La prima partita di rugby della vita è sempre un'incognita, soprattutto se il debutto è per tutti i componenti della squadra e per giunta con solo 4 mesi…

La prima partita di rugby della vita è sempre un’incognita, soprattutto se il debutto è per tutti i componenti della squadra e per giunta con solo 4 mesi di rugby alle spalle. Eppure, i detenuti del Carcere della Dozza, oggi – al loro debutto assoluto – hanno giocato a rugby per 80 minuti con orgoglio, con qualche bel gesto tecnico e una grandissima determinazione. Ha vinto lo Stendhal Parma per 71 a 10, come era prevedibile, ma i neorugbisti del Giallo Dozza Bologna Rugby possono dirsi soddisfatti della prestazione.
Avvio di gara con lo Stendhal, pronto a sfruttare ogni distrazione della Dozza, in meta dopo pochi minuti. Quasi tutte le mete dei parmigiani nel primo tempo, ben 8, sono arrivate dalla linea dei trequarti o dagli avanti in sostegno nel gioco aperto. Nelle mischie ordinate, e soprattutto nelle ruck, gli atleti della Dozza sono invece apparsi molto solidi ed organizzati, tanto da riuscire a mettere in difficoltà più volte gli avversari.
Poco prima della metà del primo tempo, incitati da bordo campo e dagli altri detenuti (dalle finestre delle celle ornate per l’occasione di giallo e dal vicino campo sportivo del “Penale”), gli atleti della Dozza hanno segnato i primi 3 punti, su punizione, con un preciso calcio del capitano, l’apertura Ermal Jeshilaj.
L’euforia della segnatura dura poco, perché giustamente lo Stendhal non fa sconti e continua a macinare gioco. La ripresa si apre con i parmensi in vantaggio per 46 a 3, ma Giallo Dozza ha fiato da vendere e la partita si fa interessante. Le incitazioni arrivano in tutte le lingue, qualche coro insiste in francese, quasi a sottolineare la seconda linea Chabal, omonimo e stessa capigliatura e grinta del nazionale francese Sebastien. La furia della mischia in giallo arriva fino dentro l’area di meta, ma la palla cade in avanti poco prima di essere schiacciata a terra. E’ il momento migliore della squadra di casa. Intorno al quarto d’ora, è il numero 8 Edmond Gjoka – appena rientrato in campo dopo una ferita al viso – a segnare la prima storica meta del Giallo Dozza. Il capitano Ermal trasforma e porta il punteggio sul 66 a 10. Finale di partita alla pari, con lo Stendhal che solo grazie alla maggiore esperienza riesce ancora a segnare un’ultima meta.
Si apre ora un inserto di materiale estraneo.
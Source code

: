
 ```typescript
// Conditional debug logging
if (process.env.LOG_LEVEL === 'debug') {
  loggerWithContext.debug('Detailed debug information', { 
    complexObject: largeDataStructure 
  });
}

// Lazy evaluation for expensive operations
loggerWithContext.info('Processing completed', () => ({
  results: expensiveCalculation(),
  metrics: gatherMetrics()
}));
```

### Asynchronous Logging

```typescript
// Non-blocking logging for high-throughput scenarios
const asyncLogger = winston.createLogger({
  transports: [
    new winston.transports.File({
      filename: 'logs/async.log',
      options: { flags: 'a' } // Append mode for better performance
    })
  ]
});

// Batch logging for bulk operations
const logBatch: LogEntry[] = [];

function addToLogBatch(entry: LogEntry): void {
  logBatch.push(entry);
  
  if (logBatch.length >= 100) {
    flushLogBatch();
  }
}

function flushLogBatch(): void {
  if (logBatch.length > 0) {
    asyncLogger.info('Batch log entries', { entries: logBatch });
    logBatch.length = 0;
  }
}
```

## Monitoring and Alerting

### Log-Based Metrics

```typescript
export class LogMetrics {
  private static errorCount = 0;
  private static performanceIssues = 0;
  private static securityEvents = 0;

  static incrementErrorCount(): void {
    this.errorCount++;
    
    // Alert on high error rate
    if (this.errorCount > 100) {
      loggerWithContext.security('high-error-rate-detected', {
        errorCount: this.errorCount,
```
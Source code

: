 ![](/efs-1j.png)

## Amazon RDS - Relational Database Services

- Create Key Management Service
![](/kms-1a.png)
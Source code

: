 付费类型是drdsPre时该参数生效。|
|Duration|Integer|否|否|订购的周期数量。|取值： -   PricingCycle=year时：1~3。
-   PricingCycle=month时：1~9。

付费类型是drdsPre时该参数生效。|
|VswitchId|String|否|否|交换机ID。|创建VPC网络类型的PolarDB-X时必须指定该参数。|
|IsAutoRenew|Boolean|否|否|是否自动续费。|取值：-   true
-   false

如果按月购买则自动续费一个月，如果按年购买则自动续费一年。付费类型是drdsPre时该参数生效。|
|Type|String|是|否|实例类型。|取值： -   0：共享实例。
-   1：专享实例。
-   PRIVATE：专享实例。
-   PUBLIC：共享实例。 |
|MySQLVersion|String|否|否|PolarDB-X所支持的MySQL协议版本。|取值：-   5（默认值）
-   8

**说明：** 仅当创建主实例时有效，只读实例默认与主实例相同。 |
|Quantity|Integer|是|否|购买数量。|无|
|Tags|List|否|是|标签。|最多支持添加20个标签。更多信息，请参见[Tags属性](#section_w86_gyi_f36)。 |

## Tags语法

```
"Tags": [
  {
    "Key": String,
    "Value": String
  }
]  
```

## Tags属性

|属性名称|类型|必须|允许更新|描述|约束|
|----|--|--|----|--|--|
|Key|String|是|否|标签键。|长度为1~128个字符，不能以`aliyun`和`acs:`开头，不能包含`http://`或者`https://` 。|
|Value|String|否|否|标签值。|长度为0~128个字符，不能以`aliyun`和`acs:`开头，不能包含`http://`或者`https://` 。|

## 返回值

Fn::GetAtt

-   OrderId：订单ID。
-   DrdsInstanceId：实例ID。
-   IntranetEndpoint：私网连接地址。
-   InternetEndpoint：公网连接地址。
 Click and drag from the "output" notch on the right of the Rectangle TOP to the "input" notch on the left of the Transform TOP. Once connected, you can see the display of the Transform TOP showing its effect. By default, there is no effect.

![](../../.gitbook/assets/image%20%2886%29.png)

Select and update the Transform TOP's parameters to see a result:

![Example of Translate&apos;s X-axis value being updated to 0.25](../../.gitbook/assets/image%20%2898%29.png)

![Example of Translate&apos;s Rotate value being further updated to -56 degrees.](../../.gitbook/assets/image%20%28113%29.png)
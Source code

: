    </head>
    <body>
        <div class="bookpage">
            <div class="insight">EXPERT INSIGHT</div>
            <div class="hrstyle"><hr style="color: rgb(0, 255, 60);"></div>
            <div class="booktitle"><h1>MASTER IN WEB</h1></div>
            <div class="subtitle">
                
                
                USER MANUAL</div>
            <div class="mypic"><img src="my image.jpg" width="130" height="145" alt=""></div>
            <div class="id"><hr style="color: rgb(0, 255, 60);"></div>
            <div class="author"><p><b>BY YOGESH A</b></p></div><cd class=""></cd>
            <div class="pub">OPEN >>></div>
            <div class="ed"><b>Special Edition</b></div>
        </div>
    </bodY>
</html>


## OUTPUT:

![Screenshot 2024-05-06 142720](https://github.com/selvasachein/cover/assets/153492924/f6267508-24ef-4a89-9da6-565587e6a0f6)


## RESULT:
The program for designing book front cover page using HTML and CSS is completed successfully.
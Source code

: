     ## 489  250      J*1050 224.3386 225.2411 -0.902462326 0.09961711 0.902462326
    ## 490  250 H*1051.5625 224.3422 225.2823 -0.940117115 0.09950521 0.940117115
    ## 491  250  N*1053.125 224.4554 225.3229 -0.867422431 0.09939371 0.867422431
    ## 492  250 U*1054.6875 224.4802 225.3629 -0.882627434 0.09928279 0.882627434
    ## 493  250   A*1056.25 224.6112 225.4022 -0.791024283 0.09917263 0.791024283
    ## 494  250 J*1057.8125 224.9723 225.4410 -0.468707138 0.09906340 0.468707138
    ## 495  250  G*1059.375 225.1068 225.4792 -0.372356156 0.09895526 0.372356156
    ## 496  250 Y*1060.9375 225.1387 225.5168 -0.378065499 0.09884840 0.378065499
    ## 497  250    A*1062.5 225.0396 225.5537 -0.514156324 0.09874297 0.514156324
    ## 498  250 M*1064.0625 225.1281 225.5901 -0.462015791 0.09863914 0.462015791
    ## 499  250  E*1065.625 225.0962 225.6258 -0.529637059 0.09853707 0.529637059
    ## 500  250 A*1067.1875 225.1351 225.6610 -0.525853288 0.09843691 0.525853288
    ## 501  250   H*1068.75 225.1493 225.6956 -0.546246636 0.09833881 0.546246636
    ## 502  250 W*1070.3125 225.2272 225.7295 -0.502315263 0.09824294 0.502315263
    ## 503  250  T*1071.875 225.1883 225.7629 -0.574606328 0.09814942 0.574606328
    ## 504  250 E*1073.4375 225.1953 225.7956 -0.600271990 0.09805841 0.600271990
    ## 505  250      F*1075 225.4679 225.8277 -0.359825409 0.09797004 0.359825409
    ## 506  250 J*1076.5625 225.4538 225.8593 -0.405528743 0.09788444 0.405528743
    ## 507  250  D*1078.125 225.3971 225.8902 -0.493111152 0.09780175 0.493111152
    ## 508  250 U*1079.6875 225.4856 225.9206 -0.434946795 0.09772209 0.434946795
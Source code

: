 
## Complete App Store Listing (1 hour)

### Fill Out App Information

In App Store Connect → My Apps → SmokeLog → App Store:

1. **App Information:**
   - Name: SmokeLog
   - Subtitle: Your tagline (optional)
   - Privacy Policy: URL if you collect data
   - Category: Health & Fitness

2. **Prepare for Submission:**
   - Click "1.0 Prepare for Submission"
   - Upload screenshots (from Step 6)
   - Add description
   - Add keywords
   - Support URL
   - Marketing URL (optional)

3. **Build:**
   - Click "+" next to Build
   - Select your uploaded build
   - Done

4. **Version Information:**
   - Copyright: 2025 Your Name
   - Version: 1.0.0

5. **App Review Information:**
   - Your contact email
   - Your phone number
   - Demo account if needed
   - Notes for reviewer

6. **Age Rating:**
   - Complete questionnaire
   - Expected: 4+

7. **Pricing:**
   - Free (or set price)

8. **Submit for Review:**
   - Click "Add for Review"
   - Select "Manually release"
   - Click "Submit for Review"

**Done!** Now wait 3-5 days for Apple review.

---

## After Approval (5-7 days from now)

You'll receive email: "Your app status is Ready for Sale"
Bella partita, giocata in modo duro ma leale. Lo Stendhal ha fatto quello che deve fare una squadra di rugby quando affronta un avversario più debole: giocare a rugby, senza fare sconti, segnando più mete possibili. E lo ha fatto, anche se nel secondo tempo ha sofferto l’agonismo dei detenuti e la freschezza fisica dei gialloneri. Comportamento esemplare: “chapeau” agli atleti e allo staff parmense.
Molto bello, poi, il legame che si è venuto a creare tra gli atleti: già nel corso della partita i giocatori in panchina hanno iniziato a mescolarsi, commentando a bordo campo l’incontro come vecchi amici. Le chiacchiere sono continuate dopo il saluto e il “corridoio” a fine partita, per poi aprirsi a tutti durante il Terzo tempo, offerto dal Rugby Bologna 1928 nella palestra del Carcere.
Un debutto positivo, dal punto di vista sportivo e non solo. Una giornata da ricordare per molti, come ha sottolineato a fine partita il capitano di “Giallo Dozza” Ermal: “E’ stato il mio giorno più bello”.